I'm tired
I'm tired. I guess it's no surprise--the last week has been busy, with my interview on Wednesday, going with Tim and Christine to see
Twelfth Night on Thursday, the drinkup on Friday.
The drinkup. Lot of drinking at that drinkup, but I guess that's the point. I met Todd at his workplace on Friday afternoon. We schlepped my bags back to his apartment in Brooklyn, he changed clothes, and we headed back into the city. We stopped off for slices of pizza before joining the crazy kids at Ace Bar. The Ace kids were loud and funny and drunk and flirty and funny and drunk and loud. Which is pretty much everything a good drinkup should entail, no?
We left Ace around 3 and since Todd and Lauren were hungry, we headed out with Molly and got slices of pizza. Molly knew another place, so we ducked in there and ordered a pitcher of beer. It was kind of a dive, but it was fine, and we sat and talked. Todd flirted with Molly and Lauren; I just sort of watched it unfold in my own little haze. When the bartender switched off the neon and upturned stools onto the bar a little after 4, we knew it was time to go home. Molly lives around there, so she walked back, and Todd, Lauren, and I grabbed a cab back to Todd's apartment.
Next day, got up at 11. We washed as much bar smell out of us as we could and swilled cocktails of filtered water and Advil. We met up again with Molly--and a guy named Slippery Pete--for brunch. Biscuits and sausage gravy. And coffee and coffee and coffee and coffee. A large picture of a smoking cat gazed over us as we fought to take in all that food before us. The plates, I fear, won. I think Lauren put away most of her omlette and home fries, but the rest of us left a lot behind.
Molly went one way, Slippery Pete another, and then Todd and I saw Lauren off at Penn Station for her train back to Long Island. We later met up with Josh for a late, late showing of Metropolis, followed by beer and pub grub at a Greenwich Village bar. Stumbled back to Todd's, collapsed at 3:30.
Got up at 7 to haulass back to Indiana. Subway to Manhattan. PATH to Newark. NJ Transit to Newark International. Tram to the terminal. Kludged heavily to the gate, with 45 minutes to spare before the flight was to leave.
Suddenly from my backpack, a cell-tone rendition of I Walk the Line. I fumbled open the zipper, rummaged around for the phone. Elizabeth, calling to apologize for missing me twice last week. We caught up on the rest of my week and the unfortunate disasters that plagued hers, and made tentative plans to get together when I get back.

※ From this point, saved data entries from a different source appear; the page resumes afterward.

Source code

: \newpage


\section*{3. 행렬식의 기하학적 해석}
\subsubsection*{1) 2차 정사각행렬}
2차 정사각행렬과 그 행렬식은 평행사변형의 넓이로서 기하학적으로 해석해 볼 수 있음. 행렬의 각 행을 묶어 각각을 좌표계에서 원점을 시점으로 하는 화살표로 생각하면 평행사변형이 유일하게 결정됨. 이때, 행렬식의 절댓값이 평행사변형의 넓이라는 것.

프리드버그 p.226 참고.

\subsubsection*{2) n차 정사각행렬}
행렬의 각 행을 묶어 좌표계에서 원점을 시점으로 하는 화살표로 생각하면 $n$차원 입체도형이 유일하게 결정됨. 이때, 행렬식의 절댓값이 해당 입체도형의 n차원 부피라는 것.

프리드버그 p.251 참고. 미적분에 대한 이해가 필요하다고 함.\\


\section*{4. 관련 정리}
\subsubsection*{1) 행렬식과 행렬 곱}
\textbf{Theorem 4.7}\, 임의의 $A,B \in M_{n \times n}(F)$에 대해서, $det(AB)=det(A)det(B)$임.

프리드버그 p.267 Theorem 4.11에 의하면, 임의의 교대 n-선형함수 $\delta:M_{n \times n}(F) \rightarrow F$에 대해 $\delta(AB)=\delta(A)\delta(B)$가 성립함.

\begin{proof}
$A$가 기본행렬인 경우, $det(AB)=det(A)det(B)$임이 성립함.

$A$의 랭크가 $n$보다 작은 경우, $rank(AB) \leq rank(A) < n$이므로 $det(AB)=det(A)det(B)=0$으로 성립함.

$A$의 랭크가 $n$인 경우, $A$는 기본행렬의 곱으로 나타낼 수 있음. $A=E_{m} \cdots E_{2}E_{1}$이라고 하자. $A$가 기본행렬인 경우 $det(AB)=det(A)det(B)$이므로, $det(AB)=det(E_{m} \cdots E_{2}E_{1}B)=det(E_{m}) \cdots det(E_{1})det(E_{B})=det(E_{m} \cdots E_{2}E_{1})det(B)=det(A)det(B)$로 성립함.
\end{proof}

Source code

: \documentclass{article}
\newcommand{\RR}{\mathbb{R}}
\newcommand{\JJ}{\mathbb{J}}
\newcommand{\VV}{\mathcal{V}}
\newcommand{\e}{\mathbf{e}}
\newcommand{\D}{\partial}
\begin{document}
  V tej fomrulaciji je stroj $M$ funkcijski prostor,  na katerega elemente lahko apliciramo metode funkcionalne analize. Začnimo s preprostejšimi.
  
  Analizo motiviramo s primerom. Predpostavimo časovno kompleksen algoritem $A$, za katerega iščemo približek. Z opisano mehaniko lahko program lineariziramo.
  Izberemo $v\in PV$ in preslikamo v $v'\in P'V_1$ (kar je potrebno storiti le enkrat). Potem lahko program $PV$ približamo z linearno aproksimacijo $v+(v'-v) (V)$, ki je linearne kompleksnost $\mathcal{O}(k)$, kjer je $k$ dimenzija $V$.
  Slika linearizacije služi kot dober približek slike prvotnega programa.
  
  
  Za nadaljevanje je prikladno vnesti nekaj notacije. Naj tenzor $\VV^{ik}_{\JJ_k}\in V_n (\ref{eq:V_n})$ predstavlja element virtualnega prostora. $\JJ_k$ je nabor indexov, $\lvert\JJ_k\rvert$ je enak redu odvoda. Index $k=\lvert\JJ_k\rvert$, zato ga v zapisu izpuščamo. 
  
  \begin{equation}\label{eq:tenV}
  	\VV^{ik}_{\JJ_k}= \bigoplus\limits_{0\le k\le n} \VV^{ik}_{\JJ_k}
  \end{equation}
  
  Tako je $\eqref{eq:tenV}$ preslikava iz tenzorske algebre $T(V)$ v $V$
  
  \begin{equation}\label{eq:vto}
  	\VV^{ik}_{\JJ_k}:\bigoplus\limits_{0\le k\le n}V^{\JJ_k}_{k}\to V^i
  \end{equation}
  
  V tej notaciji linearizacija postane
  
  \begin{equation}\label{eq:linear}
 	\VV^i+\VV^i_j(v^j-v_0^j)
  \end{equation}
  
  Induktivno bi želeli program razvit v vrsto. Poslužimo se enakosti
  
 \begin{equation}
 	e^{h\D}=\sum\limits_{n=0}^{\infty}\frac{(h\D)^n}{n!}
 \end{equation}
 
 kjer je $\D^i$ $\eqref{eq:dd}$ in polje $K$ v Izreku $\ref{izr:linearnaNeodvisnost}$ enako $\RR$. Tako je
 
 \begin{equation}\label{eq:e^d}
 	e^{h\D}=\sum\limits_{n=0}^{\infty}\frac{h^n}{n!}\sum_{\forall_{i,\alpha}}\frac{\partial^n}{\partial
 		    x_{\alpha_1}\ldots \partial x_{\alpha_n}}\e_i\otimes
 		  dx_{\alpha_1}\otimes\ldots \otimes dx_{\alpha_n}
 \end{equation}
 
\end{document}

Buoyed by a nice call from a pretty girl, I boarded the plane. Uneventful flight to Detroit on a sparsely populated plane meant room to stretch out and nap. My connection to Indianapolis was almost immediate, so I rushed down the terminal to my other flight, just in time. I'd rather rush from one gate to the next than sit like a toad for an hour waiting for a flight. Sparse again with room to unpack my legs and doze. At the Indianapolis airport, I collected my stuff and waited for the shuttle back. My iPod handed song after song to my ears on the trip back to Bloomington: Springsteen, Costello, Waits, Dylan. Prince, Madonna, Ella.
I dread travel days, especially those like yesterday: four states, four modes of transportation, navigating unfamiliar stations and airports and ticketing systems. What I once saw as adventure, I now view as tedium. But with the call from Elizabeth, the relaxing flights, and the relative compactness of the trip (just over three hours from Newark Int'l to Indy), it wasn't so bad.